What’s exciting about these approaches is how they bridge classical AI reasoning techniques with modern language models. The same fundamental search algorithms that powered early AI systems can be used to guide language model reasoning. But instead of searching through explicitly defined logical states, we’re now searching through a vast landscape of natural language represented as tokens. The search space is nebulous and high-dimensional, yet the proven strategies of exploration and exploitation, breadth and depth, variation and selection, still apply. This synthesis suggests we’re not so much inventing new ways to reason as finding new ways to apply timeless reasoning principles to the unique capabilities of large language models.
Beyond token prediction
Looking forward, there’s an exciting possibility of moving beyond pure language models toward neurosymbolic approaches. The fundamental limitation of current LLMs is that they have no innate capacity for logical reasoning—they’re ultimately just doing statistical next-token prediction, no matter how sophisticated that prediction has become. As Melanie Michell recently covered in a great series on LLMs and world models, even when these models appear to reason about systems like the board game Othello, they may be using hundreds of localized heuristics rather than a coherent, abstract model. This raises the question: could we transfer between language and symbolic systems to perform logic in dedicated logical frameworks? Early work in executable neural semantic parsing explored this direction, and there remains substantial untapped potential in combining the strengths of neural networks with symbolic reasoning systems.

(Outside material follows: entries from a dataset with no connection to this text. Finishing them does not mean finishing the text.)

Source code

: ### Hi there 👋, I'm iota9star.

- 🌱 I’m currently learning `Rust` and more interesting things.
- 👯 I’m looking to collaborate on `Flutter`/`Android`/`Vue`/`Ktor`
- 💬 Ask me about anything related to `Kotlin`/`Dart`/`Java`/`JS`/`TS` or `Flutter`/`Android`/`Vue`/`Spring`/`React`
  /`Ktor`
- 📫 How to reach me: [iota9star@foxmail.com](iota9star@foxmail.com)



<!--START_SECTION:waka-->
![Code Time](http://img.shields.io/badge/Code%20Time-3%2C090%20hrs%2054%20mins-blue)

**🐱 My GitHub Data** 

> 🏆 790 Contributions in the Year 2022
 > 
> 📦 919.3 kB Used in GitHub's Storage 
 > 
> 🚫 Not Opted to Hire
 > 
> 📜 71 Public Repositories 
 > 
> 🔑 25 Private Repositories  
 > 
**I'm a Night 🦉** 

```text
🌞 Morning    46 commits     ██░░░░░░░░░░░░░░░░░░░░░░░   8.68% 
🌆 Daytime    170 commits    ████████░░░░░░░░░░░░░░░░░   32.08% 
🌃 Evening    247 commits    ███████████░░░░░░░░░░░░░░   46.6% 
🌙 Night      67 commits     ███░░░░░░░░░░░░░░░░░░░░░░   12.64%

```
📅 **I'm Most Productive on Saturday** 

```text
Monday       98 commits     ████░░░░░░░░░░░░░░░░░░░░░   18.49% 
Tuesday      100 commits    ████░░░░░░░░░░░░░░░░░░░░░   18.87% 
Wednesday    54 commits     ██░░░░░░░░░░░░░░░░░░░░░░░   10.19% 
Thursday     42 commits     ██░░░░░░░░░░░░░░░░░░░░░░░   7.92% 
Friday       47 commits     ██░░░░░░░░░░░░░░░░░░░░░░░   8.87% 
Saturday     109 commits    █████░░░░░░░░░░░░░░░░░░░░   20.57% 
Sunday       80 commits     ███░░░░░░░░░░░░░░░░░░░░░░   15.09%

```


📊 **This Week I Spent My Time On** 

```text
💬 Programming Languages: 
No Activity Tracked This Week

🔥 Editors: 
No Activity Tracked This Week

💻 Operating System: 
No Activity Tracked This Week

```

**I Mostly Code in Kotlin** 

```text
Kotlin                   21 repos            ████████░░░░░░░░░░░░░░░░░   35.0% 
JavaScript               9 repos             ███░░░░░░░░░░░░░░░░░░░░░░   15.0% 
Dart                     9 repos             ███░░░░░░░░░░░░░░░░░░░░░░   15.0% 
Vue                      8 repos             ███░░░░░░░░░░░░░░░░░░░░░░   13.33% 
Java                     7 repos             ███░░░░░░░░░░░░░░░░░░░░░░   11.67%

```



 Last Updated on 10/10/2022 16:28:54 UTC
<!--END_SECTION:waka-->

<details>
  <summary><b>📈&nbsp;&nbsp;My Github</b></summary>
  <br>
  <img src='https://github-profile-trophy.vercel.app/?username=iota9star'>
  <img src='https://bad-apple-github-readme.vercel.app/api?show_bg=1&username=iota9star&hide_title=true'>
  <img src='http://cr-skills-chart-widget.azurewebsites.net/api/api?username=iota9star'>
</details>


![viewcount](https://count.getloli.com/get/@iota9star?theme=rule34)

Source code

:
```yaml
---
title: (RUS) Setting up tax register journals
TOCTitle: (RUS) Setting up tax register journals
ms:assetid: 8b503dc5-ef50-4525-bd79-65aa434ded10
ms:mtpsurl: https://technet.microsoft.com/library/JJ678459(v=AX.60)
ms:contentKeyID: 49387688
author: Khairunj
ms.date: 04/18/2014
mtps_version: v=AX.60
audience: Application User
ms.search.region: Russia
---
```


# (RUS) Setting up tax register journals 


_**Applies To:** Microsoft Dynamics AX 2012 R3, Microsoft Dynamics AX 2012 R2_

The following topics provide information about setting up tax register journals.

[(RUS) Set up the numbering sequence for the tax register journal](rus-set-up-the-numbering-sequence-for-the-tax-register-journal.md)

In the next and final post of this series, I’ll explore how models are specifically trained for reasoning capabilities, rather than just prompted to reason better. We’ll discuss how reinforcement learning, for which Richard Sutton and Andrew Barto were recently awarded the 2024 Turing Award, can be used to train models like DeepSeek. As with the use of search methods for reasoning generation, the use of RL for training LLMs to reason demonstrates that methods from other fields of AI than natural language can be used in tandem with LLMs. In my view, we’re only at the beginning of exploring those possible intersections.